- _Exercise requirements_: Whenever the word "value" appears in a line of the listing, copy that line.
━━━━
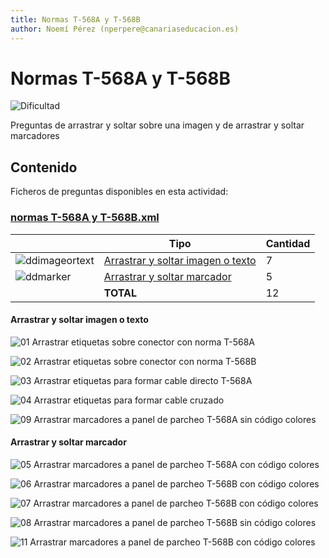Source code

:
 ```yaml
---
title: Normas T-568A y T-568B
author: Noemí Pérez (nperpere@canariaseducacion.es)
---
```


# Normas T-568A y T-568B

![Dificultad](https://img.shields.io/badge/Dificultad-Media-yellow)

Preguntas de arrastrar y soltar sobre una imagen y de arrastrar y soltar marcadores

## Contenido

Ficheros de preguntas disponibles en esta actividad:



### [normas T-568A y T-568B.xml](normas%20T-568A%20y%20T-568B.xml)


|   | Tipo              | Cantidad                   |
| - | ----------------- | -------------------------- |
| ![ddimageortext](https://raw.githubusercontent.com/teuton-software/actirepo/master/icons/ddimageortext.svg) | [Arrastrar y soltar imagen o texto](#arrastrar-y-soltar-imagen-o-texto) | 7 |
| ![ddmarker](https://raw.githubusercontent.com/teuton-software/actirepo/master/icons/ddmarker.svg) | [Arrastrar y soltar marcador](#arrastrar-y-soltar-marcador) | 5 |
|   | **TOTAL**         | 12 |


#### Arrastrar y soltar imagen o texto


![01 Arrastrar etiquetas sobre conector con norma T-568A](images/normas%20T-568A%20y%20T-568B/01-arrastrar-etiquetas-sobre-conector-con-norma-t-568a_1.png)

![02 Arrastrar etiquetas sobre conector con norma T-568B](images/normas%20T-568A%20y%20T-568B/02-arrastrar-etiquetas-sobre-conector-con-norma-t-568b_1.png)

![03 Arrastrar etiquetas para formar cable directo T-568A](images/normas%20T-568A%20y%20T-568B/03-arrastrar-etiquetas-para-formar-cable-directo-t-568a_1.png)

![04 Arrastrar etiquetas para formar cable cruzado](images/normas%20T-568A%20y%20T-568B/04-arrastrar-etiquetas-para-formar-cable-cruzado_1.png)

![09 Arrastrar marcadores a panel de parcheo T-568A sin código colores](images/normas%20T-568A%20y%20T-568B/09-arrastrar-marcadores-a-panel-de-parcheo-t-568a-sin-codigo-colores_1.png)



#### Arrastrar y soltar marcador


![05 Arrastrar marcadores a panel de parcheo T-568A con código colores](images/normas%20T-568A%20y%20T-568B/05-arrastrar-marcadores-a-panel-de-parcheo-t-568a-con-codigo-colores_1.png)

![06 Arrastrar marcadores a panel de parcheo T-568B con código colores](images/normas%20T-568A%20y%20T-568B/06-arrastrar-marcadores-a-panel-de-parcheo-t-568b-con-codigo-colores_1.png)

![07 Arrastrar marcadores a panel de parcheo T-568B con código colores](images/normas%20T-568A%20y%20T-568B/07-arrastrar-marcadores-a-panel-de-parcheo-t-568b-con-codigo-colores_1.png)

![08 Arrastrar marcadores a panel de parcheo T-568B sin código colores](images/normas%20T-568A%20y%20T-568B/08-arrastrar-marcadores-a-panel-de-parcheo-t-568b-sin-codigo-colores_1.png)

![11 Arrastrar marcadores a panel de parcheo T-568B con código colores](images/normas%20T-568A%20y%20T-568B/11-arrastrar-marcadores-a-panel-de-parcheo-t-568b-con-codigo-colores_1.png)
━━━━
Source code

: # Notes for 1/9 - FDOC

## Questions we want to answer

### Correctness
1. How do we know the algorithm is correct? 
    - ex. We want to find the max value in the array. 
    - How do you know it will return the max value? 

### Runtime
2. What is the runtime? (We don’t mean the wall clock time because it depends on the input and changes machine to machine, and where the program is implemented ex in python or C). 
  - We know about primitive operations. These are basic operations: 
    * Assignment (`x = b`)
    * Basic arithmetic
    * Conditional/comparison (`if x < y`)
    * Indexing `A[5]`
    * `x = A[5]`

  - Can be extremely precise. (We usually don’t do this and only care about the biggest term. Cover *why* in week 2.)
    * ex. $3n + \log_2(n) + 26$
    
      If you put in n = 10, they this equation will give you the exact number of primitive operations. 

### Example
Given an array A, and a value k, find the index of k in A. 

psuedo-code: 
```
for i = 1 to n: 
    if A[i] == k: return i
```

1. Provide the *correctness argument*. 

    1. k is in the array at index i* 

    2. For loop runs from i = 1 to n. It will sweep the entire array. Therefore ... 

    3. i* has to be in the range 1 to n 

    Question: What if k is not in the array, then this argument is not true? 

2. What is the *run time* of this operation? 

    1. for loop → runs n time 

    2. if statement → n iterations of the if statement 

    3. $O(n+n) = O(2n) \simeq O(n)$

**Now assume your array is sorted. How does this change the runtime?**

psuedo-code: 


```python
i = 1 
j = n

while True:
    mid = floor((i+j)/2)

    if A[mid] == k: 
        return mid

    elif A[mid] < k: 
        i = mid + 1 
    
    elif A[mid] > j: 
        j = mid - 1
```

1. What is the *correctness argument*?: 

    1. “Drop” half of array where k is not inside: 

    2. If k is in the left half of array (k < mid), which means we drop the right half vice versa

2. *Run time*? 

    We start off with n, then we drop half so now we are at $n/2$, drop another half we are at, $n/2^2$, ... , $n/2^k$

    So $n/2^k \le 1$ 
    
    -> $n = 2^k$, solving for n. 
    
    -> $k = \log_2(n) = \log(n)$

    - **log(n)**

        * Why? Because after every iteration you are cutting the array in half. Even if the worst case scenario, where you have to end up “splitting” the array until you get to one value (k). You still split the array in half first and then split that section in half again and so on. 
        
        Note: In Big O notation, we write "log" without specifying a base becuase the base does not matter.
━━━━
- _Exercise output_:
    - ex. We want to find the max value in the array. 
    - How do you know it will return the max value? 
Given an array A, and a value k, find the index of k in A. 
        * Why? Because after every iteration you are cutting the array in half. Even if the worst case scenario, where you have to end up “splitting” the array until you get to one value (k). You still split the array in half first and then split that section in half again and so on. 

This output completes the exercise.